Providing the Best Possible Emergency Care
For the very first time, Queen of the Valley Hospital now has its own private mobile intensive care nurse (MICN) class to train its nurses on providing prehospital advanced life support for emergencies in the San Gabriel Valley.
“We do this intense training so we can more effectively do whatever it takes to provide the best possible care for our patients.”
- Vincent Baliton, RN, MICN, Director of Emergency and Critical Care Services of Queen of the Valley Hospital
In a critical emergency, it is essential for emergency departments to work as a team with paramedics. The role of mobile intensive care nurses (MICNs) is crucial to help ensure patients receive the life-saving treatment that they need.
As one of the 21 Base Hospitals in LA County, Queen of the Valley Hospital’s (QVH) Emergency Department has MICNs who are specially trained to provide prehospital advanced life support to help guide, treat and instruct paramedics to assure the best treatment in an emergency.
When there is a class to train nurses to become MICNs, every Base Hospital is usually allowed to send 1-2 nurses to attend. For the very first time, QVH now has its own private MICN class to train its nurses on providing prehospital advanced life support for emergencies in the San Gabriel Valley.
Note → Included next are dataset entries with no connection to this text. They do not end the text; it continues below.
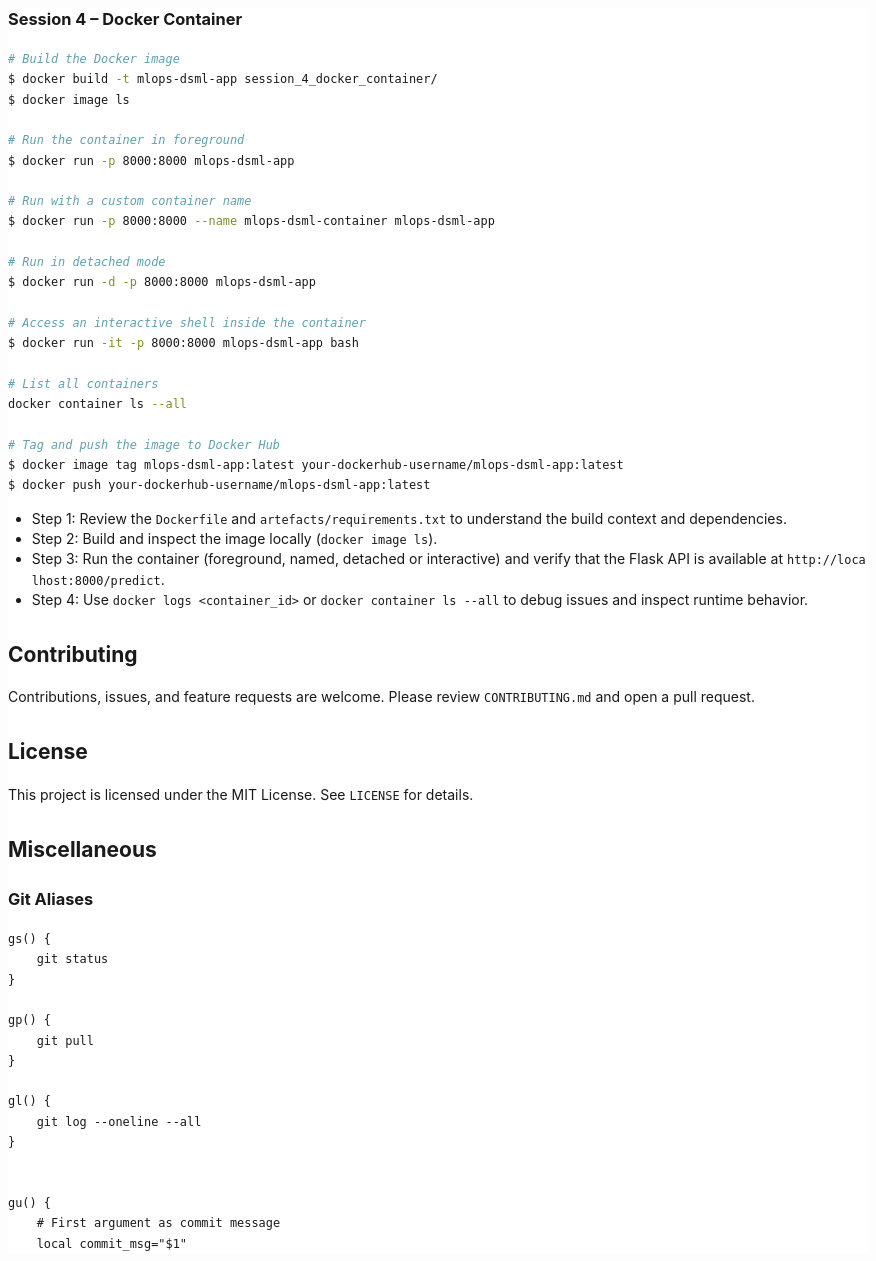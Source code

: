 ### Session 4 – Docker Container

```bash
# Build the Docker image
$ docker build -t mlops-dsml-app session_4_docker_container/
$ docker image ls

# Run the container in foreground
$ docker run -p 8000:8000 mlops-dsml-app

# Run with a custom container name
$ docker run -p 8000:8000 --name mlops-dsml-container mlops-dsml-app

# Run in detached mode
$ docker run -d -p 8000:8000 mlops-dsml-app

# Access an interactive shell inside the container
$ docker run -it -p 8000:8000 mlops-dsml-app bash

# List all containers
docker container ls --all

# Tag and push the image to Docker Hub
$ docker image tag mlops-dsml-app:latest your-dockerhub-username/mlops-dsml-app:latest
$ docker push your-dockerhub-username/mlops-dsml-app:latest
```
- Step 1: Review the `Dockerfile` and `artefacts/requirements.txt` to understand the build context and dependencies.
- Step 2: Build and inspect the image locally (`docker image ls`).
- Step 3: Run the container (foreground, named, detached or interactive) and verify that the Flask API is available at `http://localhost:8000/predict`.
- Step 4: Use `docker logs <container_id>` or `docker container ls --all` to debug issues and inspect runtime behavior.

## Contributing

Contributions, issues, and feature requests are welcome. Please review `CONTRIBUTING.md` and open a pull request.

## License

This project is licensed under the MIT License. See `LICENSE` for details.

## Miscellaneous
### Git Aliases
```
gs() {
    git status
}

gp() {
    git pull
}

gl() {
    git log --oneline --all
}


gu() {
    # First argument as commit message
    local commit_msg="$1"
```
Seven nurses from QVH are currently attending the seven-week class, and then they will take the LA County exam to obtain their MICN license.
QVH partnered with Lyn Riley, M Ed, BS, RN, MICN to help lead the class. “Lyn is a legend in the world of emergency medical services,” said Vincent Baliton, RN, MICN, Director of Emergency and Critical Care Services of Queen of the Valley Hospital. “A majority of the MICNs and paramedics in LA County have received her superb training in the past 40 years.”
First-rate, comprehensive and precise training is essential to become an effective MICN. “This role is very intense and unique,” said Erica Candelaria, BSN, RN, MICN, Prehospital Care Coordinator of Queen of the Valley Hospital. “MICNs can’t see the patient, so they must listen intently, remain calm under pressure, and provide the correct medical treatment for the paramedics to perform.”
One of the nurses attending the class, Maria Roberts, BSN, CEN, has a strong desire to become an MICN. She said, “It’s amazing that we have our very own class. We’re a very busy hospital and I’m excited to further educate myself on prehospital care and serve our community.”
“This is an exciting ‘first’ for QVH to have its very own MICN class for our nurses,” said Vincent Baliton. “We do this intense training so we can more effectively do whatever it takes to provide the best possible care for our patients.”